*** Input records ***
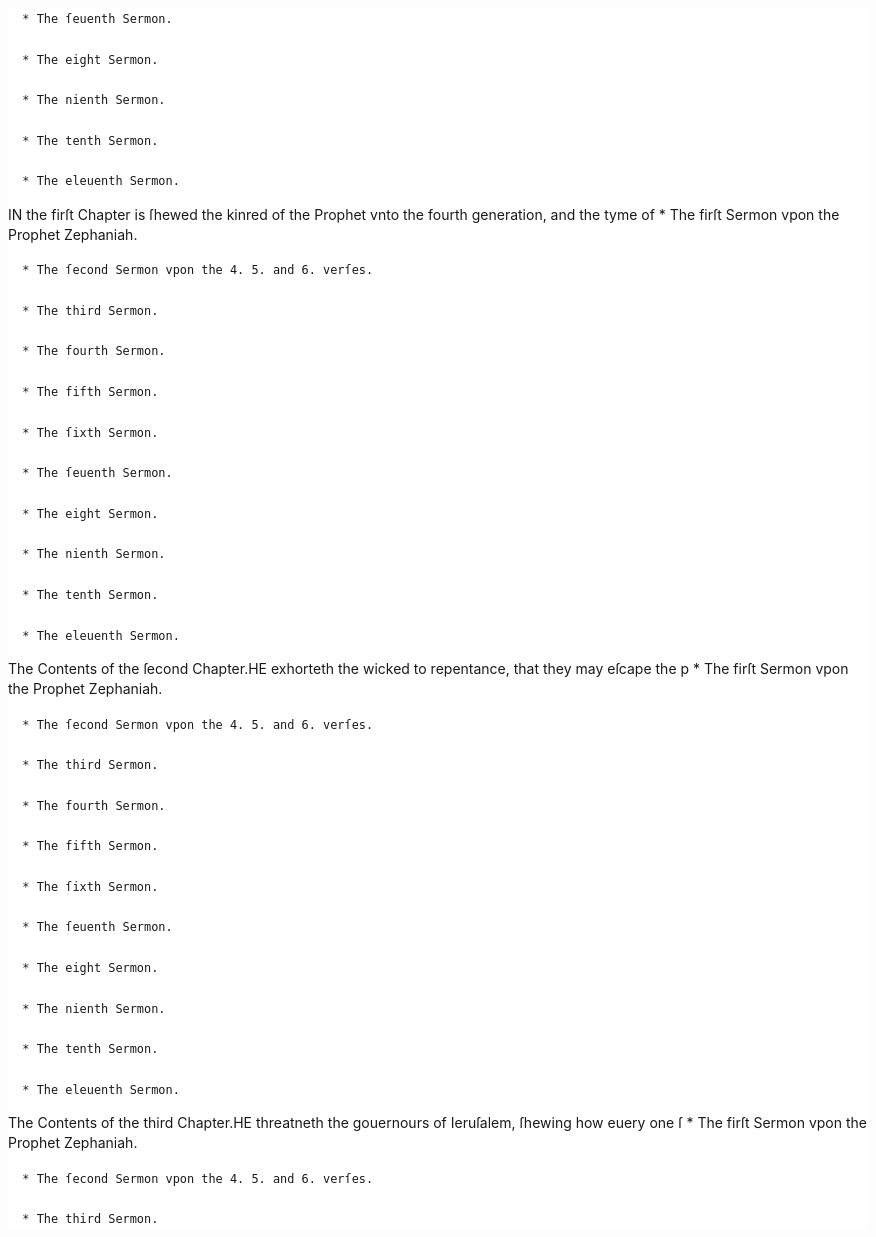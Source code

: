       * The ſeuenth Sermon.

      * The eight Sermon.

      * The nienth Sermon.

      * The tenth Sermon.

      * The eleuenth Sermon.
IN the firſt Chapter is ſhewed the kinred of the Prophet vnto the fourth generation, and the tyme of
      * The firſt Sermon vpon the Prophet Zephaniah.

      * The ſecond Sermon vpon the 4. 5. and 6. verſes.

      * The third Sermon.

      * The fourth Sermon.

      * The fifth Sermon.

      * The ſixth Sermon.

      * The ſeuenth Sermon.

      * The eight Sermon.

      * The nienth Sermon.

      * The tenth Sermon.

      * The eleuenth Sermon.
The Contents of the ſecond Chapter.HE exhorteth the wicked to repentance, that they may eſcape the p
      * The firſt Sermon vpon the Prophet Zephaniah.

      * The ſecond Sermon vpon the 4. 5. and 6. verſes.

      * The third Sermon.

      * The fourth Sermon.

      * The fifth Sermon.

      * The ſixth Sermon.

      * The ſeuenth Sermon.

      * The eight Sermon.

      * The nienth Sermon.

      * The tenth Sermon.

      * The eleuenth Sermon.
The Contents of the third Chapter.HE threatneth the gouernours of Ieruſalem, ſhewing how euery one ſ
      * The firſt Sermon vpon the Prophet Zephaniah.

      * The ſecond Sermon vpon the 4. 5. and 6. verſes.

      * The third Sermon.
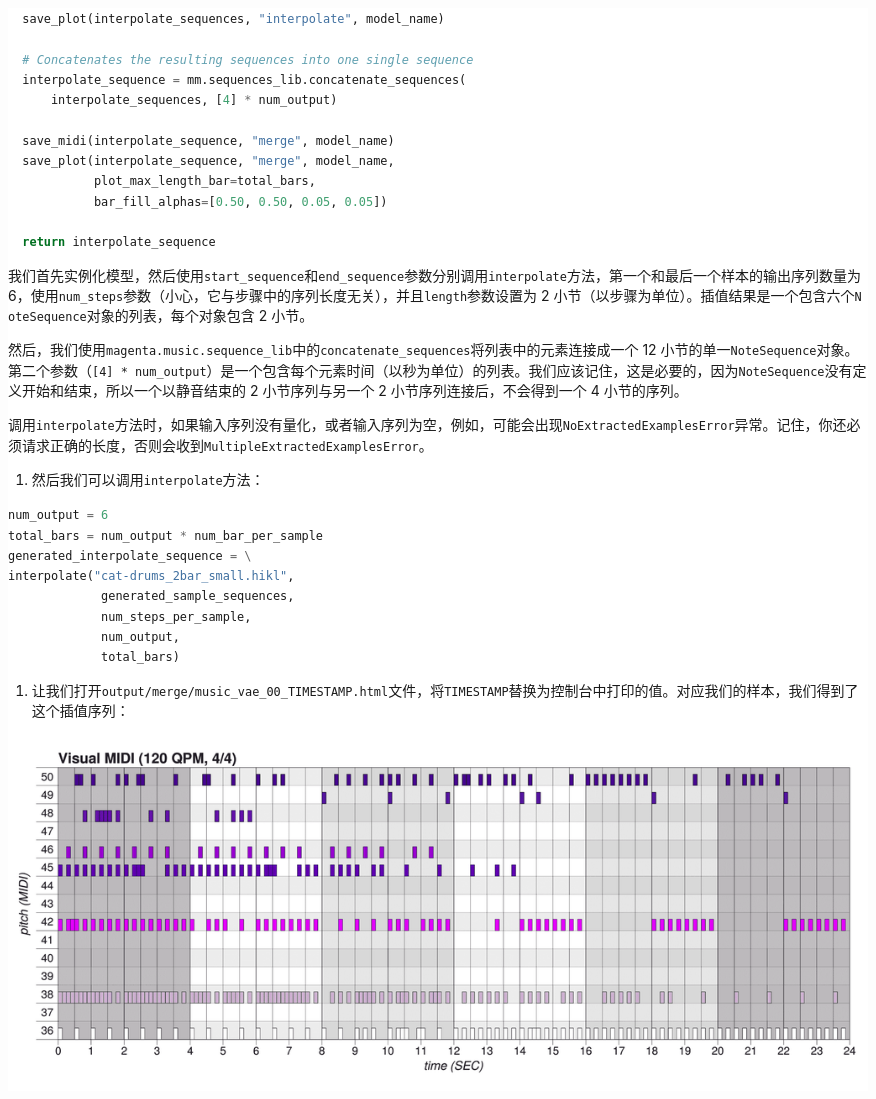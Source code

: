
 ```py
  save_plot(interpolate_sequences, "interpolate", model_name)

  # Concatenates the resulting sequences into one single sequence
  interpolate_sequence = mm.sequences_lib.concatenate_sequences(
      interpolate_sequences, [4] * num_output)

  save_midi(interpolate_sequence, "merge", model_name)
  save_plot(interpolate_sequence, "merge", model_name,               
            plot_max_length_bar=total_bars,
            bar_fill_alphas=[0.50, 0.50, 0.05, 0.05])

  return interpolate_sequence
```

我们首先实例化模型，然后使用`start_sequence`和`end_sequence`参数分别调用`interpolate`方法，第一个和最后一个样本的输出序列数量为 6，使用`num_steps`参数（小心，它与步骤中的序列长度无关），并且`length`参数设置为 2 小节（以步骤为单位）。插值结果是一个包含六个`NoteSequence`对象的列表，每个对象包含 2 小节。

然后，我们使用`magenta.music.sequence_lib`中的`concatenate_sequences`将列表中的元素连接成一个 12 小节的单一`NoteSequence`对象。第二个参数（`[4] * num_output`）是一个包含每个元素时间（以秒为单位）的列表。我们应该记住，这是必要的，因为`NoteSequence`没有定义开始和结束，所以一个以静音结束的 2 小节序列与另一个 2 小节序列连接后，不会得到一个 4 小节的序列。

调用`interpolate`方法时，如果输入序列没有量化，或者输入序列为空，例如，可能会出现`NoExtractedExamplesError`异常。记住，你还必须请求正确的长度，否则会收到`MultipleExtractedExamplesError`。

1.  然后我们可以调用`interpolate`方法：

```py
num_output = 6
total_bars = num_output * num_bar_per_sample
generated_interpolate_sequence = \
interpolate("cat-drums_2bar_small.hikl",
             generated_sample_sequences,
             num_steps_per_sample,
             num_output,
             total_bars)
```

1.  让我们打开`output/merge/music_vae_00_TIMESTAMP.html`文件，将`TIMESTAMP`替换为控制台中打印的值。对应我们的样本，我们得到了这个插值序列：

![](img/35e0d58a-f0b8-4279-af0e-dc1019573af4.png)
*** End of Input records ***
Repeat the material above in full and unchanged, minus its images.

*Response:*
Source code

:       * The ſeuenth Sermon.

      * The eight Sermon.

      * The nienth Sermon.

      * The tenth Sermon.

      * The eleuenth Sermon.
IN the firſt Chapter is ſhewed the kinred of the Prophet vnto the fourth generation, and the tyme of
      * The firſt Sermon vpon the Prophet Zephaniah.

      * The ſecond Sermon vpon the 4. 5. and 6. verſes.

      * The third Sermon.

      * The fourth Sermon.

      * The fifth Sermon.

      * The ſixth Sermon.

      * The ſeuenth Sermon.

      * The eight Sermon.

      * The nienth Sermon.

      * The tenth Sermon.

      * The eleuenth Sermon.
The Contents of the ſecond Chapter.HE exhorteth the wicked to repentance, that they may eſcape the p
      * The firſt Sermon vpon the Prophet Zephaniah.

      * The ſecond Sermon vpon the 4. 5. and 6. verſes.

      * The third Sermon.

      * The fourth Sermon.

      * The fifth Sermon.

      * The ſixth Sermon.

      * The ſeuenth Sermon.

      * The eight Sermon.

      * The nienth Sermon.

      * The tenth Sermon.

      * The eleuenth Sermon.
The Contents of the third Chapter.HE threatneth the gouernours of Ieruſalem, ſhewing how euery one ſ
      * The firſt Sermon vpon the Prophet Zephaniah.

      * The ſecond Sermon vpon the 4. 5. and 6. verſes.

      * The third Sermon.
Source code

:
 ```py
  save_plot(interpolate_sequences, "interpolate", model_name)

  # Concatenates the resulting sequences into one single sequence
  interpolate_sequence = mm.sequences_lib.concatenate_sequences(
      interpolate_sequences, [4] * num_output)

  save_midi(interpolate_sequence, "merge", model_name)
  save_plot(interpolate_sequence, "merge", model_name,               
            plot_max_length_bar=total_bars,
            bar_fill_alphas=[0.50, 0.50, 0.05, 0.05])

  return interpolate_sequence
```

我们首先实例化模型，然后使用`start_sequence`和`end_sequence`参数分别调用`interpolate`方法，第一个和最后一个样本的输出序列数量为 6，使用`num_steps`参数（小心，它与步骤中的序列长度无关），并且`length`参数设置为 2 小节（以步骤为单位）。插值结果是一个包含六个`NoteSequence`对象的列表，每个对象包含 2 小节。

然后，我们使用`magenta.music.sequence_lib`中的`concatenate_sequences`将列表中的元素连接成一个 12 小节的单一`NoteSequence`对象。第二个参数（`[4] * num_output`）是一个包含每个元素时间（以秒为单位）的列表。我们应该记住，这是必要的，因为`NoteSequence`没有定义开始和结束，所以一个以静音结束的 2 小节序列与另一个 2 小节序列连接后，不会得到一个 4 小节的序列。

调用`interpolate`方法时，如果输入序列没有量化，或者输入序列为空，例如，可能会出现`NoExtractedExamplesError`异常。记住，你还必须请求正确的长度，否则会收到`MultipleExtractedExamplesError`。

1.  然后我们可以调用`interpolate`方法：

```py
num_output = 6
total_bars = num_output * num_bar_per_sample
generated_interpolate_sequence = \
interpolate("cat-drums_2bar_small.hikl",
             generated_sample_sequences,
             num_steps_per_sample,
             num_output,
             total_bars)
```

1.  让我们打开`output/merge/music_vae_00_TIMESTAMP.html`文件，将`TIMESTAMP`替换为控制台中打印的值。对应我们的样本，我们得到了这个插值序列：

![](img/35e0d58a-f0b8-4279-af0e-dc1019573af4.png)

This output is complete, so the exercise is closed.